Members of the VSTE Board of Directors will be taking time to periodically share their ideas and passions with the VSTE membership. In this edition, Board Chair Keith Reeves challenges us to become advocates for quality public education, especially in the area of virtual education.
Happy New Year to each and every one of you, my friends and colleagues in education here in the Commonwealth of Virginia. Thank you for helping to make our annual conference this year a marvelous success. About 1,200 of you joined me, Dr. Richardson, the Board of Directors, and our exceptionally-talented Conference Committee in Virginia Beach to raise our voices, our awareness, and our skill levels.
As we gear up for the second half of the year, I’d like us to re-spark our interest in paying attention not only to our kids and families in our respective schools, but to the “thirty thousand foot view” of Virginia education. I’d like you to take a moment, in your drive or workout or stroll to the store, to think of what you’d say if you had just a quick opportunity to say something to your local elected officials about educational technology.
If you stepped onto an elevator with your Delegate, what would you say about ed tech?
I think I’d play the role of the “Ghost of House Bills Past” and mention HB8, the failed legislation effort of the past two years that sought to back-door privatization in Virginia’s schools by putting K12, Inc. in control of a mandatory virtual school option in every school system in the Commonwealth. Governor McAuliffe clearly understood this privatization effort, and vetoed the bill in early April 2016. (You may recall that VSTE was ardently against this bill, as we articulated in our February 2016 statement, and I made sure as Chairperson of the Board to be significantly vocal on the subject.)
Why mention it? Because it’s coming back.
Many people hear “K-12” and think we’re only ever referring to “kindergarten through twelfth grade,” but K-12, Incorporated is a for-profit corporation, not an age range. This perilous conflation may lead many to misunderstand the intent of legislation, and we have a role to play in raising our voices in clarity.
The reason VSTE and I stood against HB8 was simple: It put a state-level mandate on schools that put the power in a single corporation’s pocket, siphoning local funding away to fuel the fires of this new private engine.
According to sources who say they have spoken with him, Representative Dickie Bell (R) apparently intends to reintroduce a version of HB8 this year, as a competing measure against Governor Terry McAuliffe’s (D) intended legislation, which would put a local-level mandate on schools and give them choice in how they implement virtual learning. Students who attend such programs have been shown in recent data analysis to underperform students who have the fuller advantages of the ever-more-personalized learning opportunities you, the talented and skilled educators of Virginia, provide in your local schools. While there are places where the Virtual Virginia pilot has been going well, we believe it most appropriate to allow local schools to evaluate programs and to mount pilots consistent with their needs and priorities, rather than create a law that all but guarantees sole-source contracting as the defeated HB8 did.

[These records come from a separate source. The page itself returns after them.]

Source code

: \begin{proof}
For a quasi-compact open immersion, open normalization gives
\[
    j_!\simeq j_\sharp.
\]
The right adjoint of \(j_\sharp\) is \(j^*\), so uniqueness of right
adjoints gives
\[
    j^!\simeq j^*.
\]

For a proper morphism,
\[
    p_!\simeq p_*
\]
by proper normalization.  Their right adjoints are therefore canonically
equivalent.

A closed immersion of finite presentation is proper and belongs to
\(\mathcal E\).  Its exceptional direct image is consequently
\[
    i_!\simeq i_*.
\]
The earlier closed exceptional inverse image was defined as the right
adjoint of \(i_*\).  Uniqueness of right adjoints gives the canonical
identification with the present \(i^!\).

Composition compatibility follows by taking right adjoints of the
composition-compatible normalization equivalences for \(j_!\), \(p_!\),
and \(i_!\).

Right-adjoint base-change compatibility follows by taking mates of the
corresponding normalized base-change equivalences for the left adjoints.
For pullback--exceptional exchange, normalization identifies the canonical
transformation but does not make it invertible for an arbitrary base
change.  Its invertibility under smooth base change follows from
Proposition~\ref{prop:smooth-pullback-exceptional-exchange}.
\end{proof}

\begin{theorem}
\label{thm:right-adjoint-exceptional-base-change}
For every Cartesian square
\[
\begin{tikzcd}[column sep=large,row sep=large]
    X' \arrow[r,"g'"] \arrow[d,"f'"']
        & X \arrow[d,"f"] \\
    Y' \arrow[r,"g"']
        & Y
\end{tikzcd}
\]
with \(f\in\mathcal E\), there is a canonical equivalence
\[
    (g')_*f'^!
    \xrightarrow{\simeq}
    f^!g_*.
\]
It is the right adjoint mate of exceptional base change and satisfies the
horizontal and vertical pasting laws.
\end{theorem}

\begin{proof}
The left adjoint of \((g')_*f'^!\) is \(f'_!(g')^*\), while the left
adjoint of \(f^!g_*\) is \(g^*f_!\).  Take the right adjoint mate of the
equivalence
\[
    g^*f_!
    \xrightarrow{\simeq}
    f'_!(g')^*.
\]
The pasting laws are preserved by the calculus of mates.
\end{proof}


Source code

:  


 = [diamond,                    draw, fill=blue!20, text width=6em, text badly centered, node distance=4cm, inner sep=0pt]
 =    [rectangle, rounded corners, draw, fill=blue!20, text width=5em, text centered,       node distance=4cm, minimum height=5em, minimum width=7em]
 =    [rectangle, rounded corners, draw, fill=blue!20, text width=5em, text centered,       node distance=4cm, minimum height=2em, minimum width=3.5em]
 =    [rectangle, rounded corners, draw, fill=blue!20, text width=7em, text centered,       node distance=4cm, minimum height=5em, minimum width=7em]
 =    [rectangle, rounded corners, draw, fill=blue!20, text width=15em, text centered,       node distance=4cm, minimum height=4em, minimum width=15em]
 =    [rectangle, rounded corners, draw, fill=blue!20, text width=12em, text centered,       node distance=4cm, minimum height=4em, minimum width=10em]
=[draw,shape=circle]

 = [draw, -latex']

Let’s be clear about this: It is one thing to say “we want students to have the opportunity to learn online.” It is entirely another thing to say “And a sole-source corporate provider will be that option.” It is important for local school divisions to be able to select innovative, meaningful, and most importantly not-for-profit educational methods to ensure student learning is not commodified. The introduction of market principles into educational policy craft is a mistake, as I write about in my work, and we must take extraordinary care to ensure that we don’t see another back-door attempt to privatize Virginia’s public schools pass muster in the guise of providing good online learning.
Virtual education can do remarkable things for students when done right, such as the extension of supplemental counselor-assisted asynchronous high school instruction in Loudoun County, and the schools of Virginia need such professional educators making pedagogical decisions, not imposed structures of corporate influence.
It is my hope that we educational technology leaders can raise our collective voices to make the clear distinction to our legislators, whenever and wherever we can: Yes to innovative learning opportunities. No to corporatizing public education.
In the coming months, I issue to you the same charge then-Vice Chairperson Karen Streeter offered to you from the dais at the 2016 Conference in December: Find time to engage with your elected officials. Encourage them to scrutinize any bill that says “virtual” on it, and offer to engage with them on the subject. Lend your voice. Lend your ideas. Lend your assistance, so that our students are well-represented and have the opportunity to learn from excellent local professional teachers using locally-selected online materials that best serve the needs of your community. A state-level one-size-fits-all mandate that hands the reins of curricular and implementation powers to for-profit enterprises would jeopardize the state of education in the Commonwealth, and that is a misstep we simply cannot afford.
On behalf of your Board of Directors, thank you for your continued support of quality educational opportunities for our students, and of the mission of your Virginia Society for Technology in Education.